**Task objective**
Reproduce the records exactly through the line with "The materials and".

Information given Block Start

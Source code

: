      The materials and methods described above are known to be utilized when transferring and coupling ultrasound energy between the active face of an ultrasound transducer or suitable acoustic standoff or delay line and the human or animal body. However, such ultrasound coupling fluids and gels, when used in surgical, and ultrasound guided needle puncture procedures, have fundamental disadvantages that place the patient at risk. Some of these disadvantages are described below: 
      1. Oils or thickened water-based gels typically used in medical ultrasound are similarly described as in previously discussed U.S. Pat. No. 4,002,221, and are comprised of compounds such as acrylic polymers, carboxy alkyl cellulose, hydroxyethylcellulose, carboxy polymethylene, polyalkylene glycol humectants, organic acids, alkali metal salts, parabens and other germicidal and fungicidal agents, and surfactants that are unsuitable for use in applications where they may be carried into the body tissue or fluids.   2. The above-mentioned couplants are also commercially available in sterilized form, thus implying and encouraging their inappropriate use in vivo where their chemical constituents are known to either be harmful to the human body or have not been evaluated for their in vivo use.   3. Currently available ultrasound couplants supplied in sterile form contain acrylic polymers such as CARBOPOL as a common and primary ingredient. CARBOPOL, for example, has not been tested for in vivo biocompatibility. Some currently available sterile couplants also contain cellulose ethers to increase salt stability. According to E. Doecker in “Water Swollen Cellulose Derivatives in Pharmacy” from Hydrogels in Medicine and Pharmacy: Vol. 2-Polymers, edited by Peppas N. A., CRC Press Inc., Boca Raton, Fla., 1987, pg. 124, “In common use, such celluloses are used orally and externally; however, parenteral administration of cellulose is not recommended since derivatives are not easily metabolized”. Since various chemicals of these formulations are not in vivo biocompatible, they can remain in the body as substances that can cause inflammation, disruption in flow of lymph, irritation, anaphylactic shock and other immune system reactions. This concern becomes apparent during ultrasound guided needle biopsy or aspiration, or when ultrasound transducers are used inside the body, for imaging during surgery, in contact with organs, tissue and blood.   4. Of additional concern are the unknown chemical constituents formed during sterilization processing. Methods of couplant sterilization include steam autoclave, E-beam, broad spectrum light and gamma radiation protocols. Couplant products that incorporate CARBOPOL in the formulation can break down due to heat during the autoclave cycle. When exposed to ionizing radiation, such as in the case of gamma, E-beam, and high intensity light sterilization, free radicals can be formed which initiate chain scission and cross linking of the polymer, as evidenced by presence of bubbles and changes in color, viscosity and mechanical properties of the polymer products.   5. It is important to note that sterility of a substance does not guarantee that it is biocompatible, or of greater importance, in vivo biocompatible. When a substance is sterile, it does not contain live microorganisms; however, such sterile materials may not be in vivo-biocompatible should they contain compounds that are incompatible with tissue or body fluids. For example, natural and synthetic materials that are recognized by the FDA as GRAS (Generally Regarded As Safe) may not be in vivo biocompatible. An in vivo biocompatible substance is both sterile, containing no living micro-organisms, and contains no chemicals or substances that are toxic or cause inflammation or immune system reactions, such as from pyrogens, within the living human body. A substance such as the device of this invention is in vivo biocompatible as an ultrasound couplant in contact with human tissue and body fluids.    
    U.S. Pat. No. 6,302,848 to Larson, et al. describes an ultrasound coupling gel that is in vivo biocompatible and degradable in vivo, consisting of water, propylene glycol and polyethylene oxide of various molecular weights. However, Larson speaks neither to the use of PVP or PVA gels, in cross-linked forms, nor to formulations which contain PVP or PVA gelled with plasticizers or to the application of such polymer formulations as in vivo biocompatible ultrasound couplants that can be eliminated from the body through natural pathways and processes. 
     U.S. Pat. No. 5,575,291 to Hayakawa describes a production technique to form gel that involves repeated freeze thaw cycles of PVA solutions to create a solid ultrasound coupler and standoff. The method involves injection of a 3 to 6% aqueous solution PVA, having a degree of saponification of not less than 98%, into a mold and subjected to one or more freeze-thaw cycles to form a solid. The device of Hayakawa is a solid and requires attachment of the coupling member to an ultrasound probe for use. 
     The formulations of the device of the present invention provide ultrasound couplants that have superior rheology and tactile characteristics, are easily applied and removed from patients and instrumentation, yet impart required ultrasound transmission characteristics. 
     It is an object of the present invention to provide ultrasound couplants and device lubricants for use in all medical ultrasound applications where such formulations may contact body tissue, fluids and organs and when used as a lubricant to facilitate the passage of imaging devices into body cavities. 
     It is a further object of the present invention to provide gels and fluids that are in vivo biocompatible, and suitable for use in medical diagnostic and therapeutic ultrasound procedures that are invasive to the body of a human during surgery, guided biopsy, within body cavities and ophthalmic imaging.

Information given Block End

**Solution to this task**
Source code

:      The materials and methods described above are known to be utilized when transferring and coupling ultrasound energy between the active face of an ultrasound transducer or suitable acoustic standoff or delay line and the human or animal body. However, such ultrasound coupling fluids and gels, when used in surgical, and ultrasound guided needle puncture procedures, have fundamental disadvantages that place the patient at risk. Some of these disadvantages are described below: 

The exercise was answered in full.